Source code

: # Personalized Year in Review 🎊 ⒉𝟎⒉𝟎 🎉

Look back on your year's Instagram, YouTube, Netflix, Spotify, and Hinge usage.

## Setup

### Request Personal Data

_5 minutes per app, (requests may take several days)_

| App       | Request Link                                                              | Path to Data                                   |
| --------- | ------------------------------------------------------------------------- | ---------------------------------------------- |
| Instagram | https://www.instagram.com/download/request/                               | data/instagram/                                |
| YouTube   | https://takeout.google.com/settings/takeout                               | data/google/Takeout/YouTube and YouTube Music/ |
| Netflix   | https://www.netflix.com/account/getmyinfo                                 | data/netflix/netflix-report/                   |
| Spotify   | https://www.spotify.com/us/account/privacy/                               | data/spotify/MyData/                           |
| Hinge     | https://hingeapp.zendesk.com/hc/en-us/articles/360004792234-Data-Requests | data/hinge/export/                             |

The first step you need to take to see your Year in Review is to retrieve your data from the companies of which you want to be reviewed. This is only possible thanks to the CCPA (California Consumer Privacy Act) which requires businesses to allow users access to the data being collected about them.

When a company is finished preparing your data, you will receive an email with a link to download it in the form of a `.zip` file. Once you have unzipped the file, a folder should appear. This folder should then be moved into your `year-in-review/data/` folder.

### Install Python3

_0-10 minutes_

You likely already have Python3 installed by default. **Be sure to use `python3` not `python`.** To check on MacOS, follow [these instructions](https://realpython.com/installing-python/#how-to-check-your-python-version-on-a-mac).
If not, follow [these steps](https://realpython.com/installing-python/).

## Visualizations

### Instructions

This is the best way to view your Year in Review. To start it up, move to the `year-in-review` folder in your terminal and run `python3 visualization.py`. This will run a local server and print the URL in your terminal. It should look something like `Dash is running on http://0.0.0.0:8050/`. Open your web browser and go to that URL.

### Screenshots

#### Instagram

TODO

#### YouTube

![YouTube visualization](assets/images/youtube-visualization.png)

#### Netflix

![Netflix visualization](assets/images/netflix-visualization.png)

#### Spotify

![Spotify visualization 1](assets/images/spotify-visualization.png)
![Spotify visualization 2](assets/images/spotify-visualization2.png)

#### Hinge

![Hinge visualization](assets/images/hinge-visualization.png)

....

#### Assignment:
Please set down each of the entries above exactly as given.

#### Response below:
Source code

: # Personalized Year in Review 🎊 ⒉𝟎⒉𝟎 🎉

Look back on your year's Instagram, YouTube, Netflix, Spotify, and Hinge usage.

## Setup

### Request Personal Data

_5 minutes per app, (requests may take several days)_

| App       | Request Link                                                              | Path to Data                                   |
| --------- | ------------------------------------------------------------------------- | ---------------------------------------------- |
| Instagram | https://www.instagram.com/download/request/                               | data/instagram/                                |
| YouTube   | https://takeout.google.com/settings/takeout                               | data/google/Takeout/YouTube and YouTube Music/ |
| Netflix   | https://www.netflix.com/account/getmyinfo                                 | data/netflix/netflix-report/                   |
| Spotify   | https://www.spotify.com/us/account/privacy/                               | data/spotify/MyData/                           |
| Hinge     | https://hingeapp.zendesk.com/hc/en-us/articles/360004792234-Data-Requests | data/hinge/export/                             |

The first step you need to take to see your Year in Review is to retrieve your data from the companies of which you want to be reviewed. This is only possible thanks to the CCPA (California Consumer Privacy Act) which requires businesses to allow users access to the data being collected about them.

When a company is finished preparing your data, you will receive an email with a link to download it in the form of a `.zip` file. Once you have unzipped the file, a folder should appear. This folder should then be moved into your `year-in-review/data/` folder.

### Install Python3

_0-10 minutes_

You likely already have Python3 installed by default. **Be sure to use `python3` not `python`.** To check on MacOS, follow [these instructions](https://realpython.com/installing-python/#how-to-check-your-python-version-on-a-mac).
If not, follow [these steps](https://realpython.com/installing-python/).

## Visualizations

### Instructions

This is the best way to view your Year in Review. To start it up, move to the `year-in-review` folder in your terminal and run `python3 visualization.py`. This will run a local server and print the URL in your terminal. It should look something like `Dash is running on http://0.0.0.0:8050/`. Open your web browser and go to that URL.

### Screenshots

#### Instagram

TODO

#### YouTube

![YouTube visualization](assets/images/youtube-visualization.png)

#### Netflix

![Netflix visualization](assets/images/netflix-visualization.png)

#### Spotify

![Spotify visualization 1](assets/images/spotify-visualization.png)
![Spotify visualization 2](assets/images/spotify-visualization2.png)

#### Hinge

![Hinge visualization](assets/images/hinge-visualization.png)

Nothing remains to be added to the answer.